Saved data entries
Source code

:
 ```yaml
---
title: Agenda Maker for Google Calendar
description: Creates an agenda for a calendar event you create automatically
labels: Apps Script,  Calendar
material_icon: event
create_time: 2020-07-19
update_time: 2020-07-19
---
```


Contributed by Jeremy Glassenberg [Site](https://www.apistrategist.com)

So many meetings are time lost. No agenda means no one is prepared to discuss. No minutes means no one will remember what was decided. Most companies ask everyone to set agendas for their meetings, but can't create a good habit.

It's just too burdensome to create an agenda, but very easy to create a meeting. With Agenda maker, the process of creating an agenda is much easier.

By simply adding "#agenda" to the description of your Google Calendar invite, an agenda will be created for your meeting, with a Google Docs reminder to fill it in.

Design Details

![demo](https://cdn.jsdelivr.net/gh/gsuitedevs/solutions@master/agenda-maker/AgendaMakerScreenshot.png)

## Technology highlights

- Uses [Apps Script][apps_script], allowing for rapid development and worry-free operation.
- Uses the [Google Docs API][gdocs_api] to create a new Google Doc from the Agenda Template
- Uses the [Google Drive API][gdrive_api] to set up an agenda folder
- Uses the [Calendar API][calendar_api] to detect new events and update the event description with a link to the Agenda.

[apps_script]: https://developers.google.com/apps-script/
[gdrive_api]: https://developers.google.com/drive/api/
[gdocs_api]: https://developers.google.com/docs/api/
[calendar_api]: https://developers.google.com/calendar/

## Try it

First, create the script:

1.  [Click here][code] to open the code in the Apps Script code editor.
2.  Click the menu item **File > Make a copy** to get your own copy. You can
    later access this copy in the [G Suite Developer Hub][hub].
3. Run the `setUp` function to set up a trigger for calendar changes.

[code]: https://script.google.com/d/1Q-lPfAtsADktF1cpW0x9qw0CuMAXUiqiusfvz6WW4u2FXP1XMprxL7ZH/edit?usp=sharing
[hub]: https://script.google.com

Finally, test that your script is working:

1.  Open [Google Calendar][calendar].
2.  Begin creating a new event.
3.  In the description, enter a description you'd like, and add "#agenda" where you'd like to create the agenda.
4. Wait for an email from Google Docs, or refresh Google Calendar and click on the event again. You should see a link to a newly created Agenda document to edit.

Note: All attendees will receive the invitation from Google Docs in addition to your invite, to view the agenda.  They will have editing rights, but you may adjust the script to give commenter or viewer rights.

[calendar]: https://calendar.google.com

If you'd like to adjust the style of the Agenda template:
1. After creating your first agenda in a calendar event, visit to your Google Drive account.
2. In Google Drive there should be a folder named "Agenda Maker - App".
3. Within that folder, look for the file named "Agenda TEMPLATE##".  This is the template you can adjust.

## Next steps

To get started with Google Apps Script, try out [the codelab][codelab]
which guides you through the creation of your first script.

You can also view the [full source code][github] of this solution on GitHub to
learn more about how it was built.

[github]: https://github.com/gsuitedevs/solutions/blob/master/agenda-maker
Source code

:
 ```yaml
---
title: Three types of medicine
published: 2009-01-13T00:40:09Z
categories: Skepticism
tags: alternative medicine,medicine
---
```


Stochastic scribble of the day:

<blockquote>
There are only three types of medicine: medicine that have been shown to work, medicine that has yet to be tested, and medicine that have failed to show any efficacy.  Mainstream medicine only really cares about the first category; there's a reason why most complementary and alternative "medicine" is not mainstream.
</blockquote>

* * *

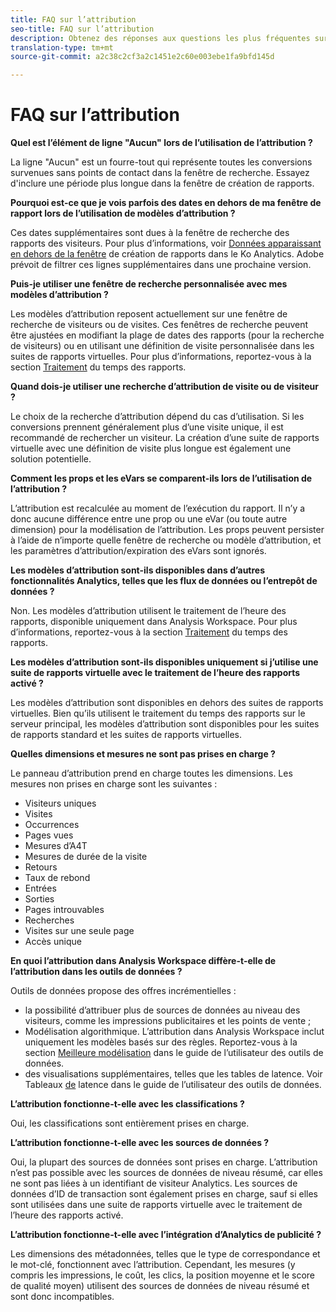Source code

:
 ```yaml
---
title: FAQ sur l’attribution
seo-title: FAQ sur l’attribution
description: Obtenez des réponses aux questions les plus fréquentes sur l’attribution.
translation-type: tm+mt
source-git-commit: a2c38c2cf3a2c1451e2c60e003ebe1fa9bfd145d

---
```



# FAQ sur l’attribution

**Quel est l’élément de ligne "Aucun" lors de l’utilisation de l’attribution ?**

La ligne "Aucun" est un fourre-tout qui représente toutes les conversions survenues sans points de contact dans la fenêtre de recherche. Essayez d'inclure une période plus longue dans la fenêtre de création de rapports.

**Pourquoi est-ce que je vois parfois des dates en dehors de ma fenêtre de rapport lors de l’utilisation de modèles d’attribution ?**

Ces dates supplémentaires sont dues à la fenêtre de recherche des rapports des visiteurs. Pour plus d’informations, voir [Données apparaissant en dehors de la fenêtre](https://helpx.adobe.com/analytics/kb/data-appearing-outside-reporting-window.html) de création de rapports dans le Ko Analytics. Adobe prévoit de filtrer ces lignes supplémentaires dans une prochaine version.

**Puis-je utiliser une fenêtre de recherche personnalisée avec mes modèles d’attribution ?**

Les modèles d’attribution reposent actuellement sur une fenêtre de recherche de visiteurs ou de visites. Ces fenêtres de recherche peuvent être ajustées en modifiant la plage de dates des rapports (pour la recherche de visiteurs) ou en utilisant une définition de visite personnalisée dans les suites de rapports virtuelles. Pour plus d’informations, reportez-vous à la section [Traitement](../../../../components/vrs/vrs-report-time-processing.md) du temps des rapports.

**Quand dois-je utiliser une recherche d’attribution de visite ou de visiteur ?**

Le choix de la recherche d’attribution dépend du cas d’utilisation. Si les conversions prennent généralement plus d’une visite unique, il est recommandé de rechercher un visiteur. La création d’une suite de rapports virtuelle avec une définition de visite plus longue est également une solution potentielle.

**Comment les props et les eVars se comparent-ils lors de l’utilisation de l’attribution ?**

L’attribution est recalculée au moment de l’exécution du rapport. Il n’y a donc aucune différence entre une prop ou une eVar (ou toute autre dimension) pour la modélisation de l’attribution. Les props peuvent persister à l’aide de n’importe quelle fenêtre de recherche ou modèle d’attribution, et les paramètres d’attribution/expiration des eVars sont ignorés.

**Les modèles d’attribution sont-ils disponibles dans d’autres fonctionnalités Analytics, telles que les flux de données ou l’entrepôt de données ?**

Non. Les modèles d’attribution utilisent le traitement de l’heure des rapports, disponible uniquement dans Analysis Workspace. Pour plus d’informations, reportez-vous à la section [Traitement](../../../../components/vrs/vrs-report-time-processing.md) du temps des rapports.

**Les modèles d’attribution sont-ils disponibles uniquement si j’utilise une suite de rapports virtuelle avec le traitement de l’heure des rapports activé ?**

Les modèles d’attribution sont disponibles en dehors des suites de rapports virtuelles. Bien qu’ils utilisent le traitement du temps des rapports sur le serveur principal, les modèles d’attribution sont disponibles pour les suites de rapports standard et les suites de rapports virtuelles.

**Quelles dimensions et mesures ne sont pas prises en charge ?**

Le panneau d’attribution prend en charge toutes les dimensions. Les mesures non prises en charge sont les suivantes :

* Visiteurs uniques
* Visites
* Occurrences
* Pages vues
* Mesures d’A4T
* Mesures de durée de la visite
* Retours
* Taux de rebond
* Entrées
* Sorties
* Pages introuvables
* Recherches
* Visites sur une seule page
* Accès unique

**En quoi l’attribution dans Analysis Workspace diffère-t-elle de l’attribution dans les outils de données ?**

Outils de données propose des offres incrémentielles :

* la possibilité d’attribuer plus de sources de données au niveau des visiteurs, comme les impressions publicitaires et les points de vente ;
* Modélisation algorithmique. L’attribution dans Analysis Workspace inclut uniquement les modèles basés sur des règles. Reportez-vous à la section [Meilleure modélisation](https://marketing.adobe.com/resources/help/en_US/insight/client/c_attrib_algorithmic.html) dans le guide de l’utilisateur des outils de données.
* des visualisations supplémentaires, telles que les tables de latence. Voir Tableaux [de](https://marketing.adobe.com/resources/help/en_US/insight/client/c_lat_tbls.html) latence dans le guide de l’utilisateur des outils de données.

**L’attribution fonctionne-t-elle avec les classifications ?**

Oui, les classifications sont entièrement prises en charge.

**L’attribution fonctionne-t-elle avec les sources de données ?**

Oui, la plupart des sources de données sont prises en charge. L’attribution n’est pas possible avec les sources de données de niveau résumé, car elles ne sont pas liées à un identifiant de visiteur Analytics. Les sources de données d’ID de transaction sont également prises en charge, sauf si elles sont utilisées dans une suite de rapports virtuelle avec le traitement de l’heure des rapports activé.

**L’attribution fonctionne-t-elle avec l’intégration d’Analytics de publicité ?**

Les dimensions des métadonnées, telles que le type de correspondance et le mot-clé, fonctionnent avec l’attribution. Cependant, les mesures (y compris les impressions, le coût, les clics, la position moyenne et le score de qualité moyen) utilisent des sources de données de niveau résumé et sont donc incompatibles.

§ **Assignment**
Using the data above, extract exactly the lines from the one that holds "visualisations supplémentaires, telles" to the one that holds "Oui, les classifications", both ends included, and no others.

§ **Task output**
* des visualisations supplémentaires, telles que les tables de latence. Voir Tableaux [de](https://marketing.adobe.com/resources/help/en_US/insight/client/c_lat_tbls.html) latence dans le guide de l’utilisateur des outils de données.

**L’attribution fonctionne-t-elle avec les classifications ?**

Oui, les classifications sont entièrement prises en charge.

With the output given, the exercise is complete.